__EXERCISE INSTRUCTIONS__:
The full set of lines below has to be duplicated exactly, with no picture kept.

MATERIAL FOR THE TASK Block Start

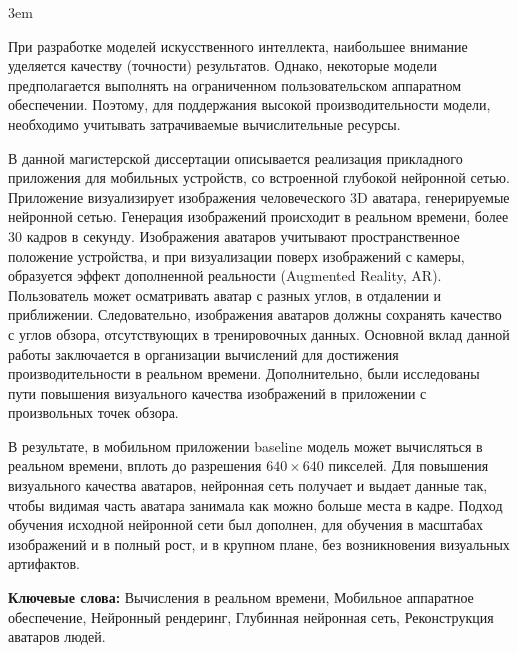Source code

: \emergencystretch 3em
\par
При разработке моделей искусственного интеллекта, наибольшее внимание уделяется качеству (точности) результатов. Однако, некоторые модели предполагается выполнять на ограниченном пользовательском аппаратном обеспечении. Поэтому, для поддержания высокой производительности модели, необходимо учитывать затрачиваемые вычислительные ресурсы.

\par
В данной магистерской диссертации описывается реализация прикладного приложения для мобильных устройств, со встроенной глубокой нейронной сетью. Приложение визуализирует изображения человеческого 3D аватара, генерируемые нейронной сетью. Генерация изображений происходит в реальном времени, более 30 кадров в секунду. Изображения аватаров учитывают пространственное положение устройства, и при визуализации поверх изображений с камеры, образуется эффект дополненной реальности (Augmented Reality, AR). Пользователь может осматривать аватар с разных углов, в отдалении и приближении. Следовательно, изображения аватаров должны сохранять качество с углов обзора, отсутствующих в тренировочных данных. Основной вклад данной работы заключается в организации вычислений для достижения производительности в реальном времени. Дополнительно, были исследованы пути повышения визуального качества изображений в приложении с произвольных точек обзора.	

\par
В результате, в мобильном приложении baseline модель \alert{\cite{stylepeople}} может вычисляться в реальном времени, вплоть до разрешения $640\times640$ пикселей. Для повышения визуального качества аватаров, нейронная сеть получает и выдает данные так, чтобы видимая часть аватара занимала как можно больше места в кадре. Подход обучения исходной нейронной сети был дополнен, для обучения в масштабах изображений и в полный рост, и в крупном плане, без возникновения визуальных артифактов. 

\par
\textbf{Ключевые слова:} Вычисления в реальном времени, Мобильное аппаратное обеспечение, Нейронный рендеринг, Глубинная нейронная сеть, Реконструкция аватаров людей.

MATERIAL FOR THE TASK Block End

__OUTPUT__:
Source code

: \emergencystretch 3em
\par
При разработке моделей искусственного интеллекта, наибольшее внимание уделяется качеству (точности) результатов. Однако, некоторые модели предполагается выполнять на ограниченном пользовательском аппаратном обеспечении. Поэтому, для поддержания высокой производительности модели, необходимо учитывать затрачиваемые вычислительные ресурсы.

\par
В данной магистерской диссертации описывается реализация прикладного приложения для мобильных устройств, со встроенной глубокой нейронной сетью. Приложение визуализирует изображения человеческого 3D аватара, генерируемые нейронной сетью. Генерация изображений происходит в реальном времени, более 30 кадров в секунду. Изображения аватаров учитывают пространственное положение устройства, и при визуализации поверх изображений с камеры, образуется эффект дополненной реальности (Augmented Reality, AR). Пользователь может осматривать аватар с разных углов, в отдалении и приближении. Следовательно, изображения аватаров должны сохранять качество с углов обзора, отсутствующих в тренировочных данных. Основной вклад данной работы заключается в организации вычислений для достижения производительности в реальном времени. Дополнительно, были исследованы пути повышения визуального качества изображений в приложении с произвольных точек обзора.	

\par
В результате, в мобильном приложении baseline модель \alert{\cite{stylepeople}} может вычисляться в реальном времени, вплоть до разрешения $640\times640$ пикселей. Для повышения визуального качества аватаров, нейронная сеть получает и выдает данные так, чтобы видимая часть аватара занимала как можно больше места в кадре. Подход обучения исходной нейронной сети был дополнен, для обучения в масштабах изображений и в полный рост, и в крупном плане, без возникновения визуальных артифактов. 

\par
\textbf{Ключевые слова:} Вычисления в реальном времени, Мобильное аппаратное обеспечение, Нейронный рендеринг, Глубинная нейронная сеть, Реконструкция аватаров людей.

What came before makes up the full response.